Any idea what might be plaguing my aging VHF Radio??? Time to get a new one?

Chris


----------



## camaraderie (May 22, 2002)

Well...first thing to check is if the TX light is coming on the front panel of your radio when you press the transmit button to talk. If not...time for a new radio. 
If it is coming on...chances are it is an antenna/wire corrosion issue. If you have acess to someone with an SWR meter, you can check the output of the radio and the quality of your antenna connection. Alternatively...you can buy a spare emergency VHF antenna (a good idea to have anyway) and hook it up to your radio and see if others can hear you. That will identify if the problem is radio or antenna system. 
The shakespeare emergency vhf antenna is available here for $44.


----------



## SEMIJim (Jun 9, 2007)

scurvy said:


> After getting the launches attention with a few blasts of the air horn, I asked if we might try to go back to channel 68 and see if he could hear my transmission...he could not, but I could receive his clear as a bell?

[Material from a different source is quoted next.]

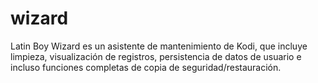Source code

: # wizard
Latin Boy Wizard es un asistente de mantenimiento de Kodi, que incluye limpieza, visualización de registros, persistencia de datos de usuario e incluso funciones completas de copia de seguridad/restauración.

May or may not be informative. Doesn't really take much to receive. You could stick a coat hanger out the back and it would receive over that distance. But the transmitter, depending on design, may dislike something like that sufficiently that it would simply refuse to use it. (In layman's terms.)



scurvy said:


> When I depress the bar on the handset, the static/squelch cuts out as though it is making (or at least attempting) a transmission...


Well, we know the microphone switch is working and the radio is "seeing" it.



scurvy said:


> Any idea what might be plaguing my aging VHF Radio??? Time to get a new one?


When you press the transmit button, do listeners hear their squelch break, but simply no audio, or are you not even breaking their squelch? If the former: Bad microphone or coiled cord would be the most likely suspects. Issue in the radio's electronics my second guess.

If you're really not transmitting even a dead carrier, either the radio's transmitter section is kaput or _possibly_ the transmission line (coax) or antenna are so out-of-whack the transmitter refuses to transmit out of a desire for self-preservation.

Got any Ham Radio friends? A competent Ham (no longer a guarantee, alas ) should be able to suss it out in short order.

If it is the radio: As to whether it's worth repairing or you're better-off replacing, well, that's a judgement call. If it were me, having a GPS capable of chatting with the newer radios--capable of both sending and receiving MOB and other digital distress data, and I could afford to do it, I think it'd be a good excuse to upgrade .

Jim


----------



## scurvy (Jul 24, 2006)

Great Suggestions!!!

I replaced all the coax cables and connectors, but the old antenna stayed. May or may not be the culprit, but the radio is a vintage Uniden (c. 1980). Probably time for a new one, but she was a good one while she worked!

An antenna replacement could be in order, but at this stage in the game would require a trip up the mast (Drat!)  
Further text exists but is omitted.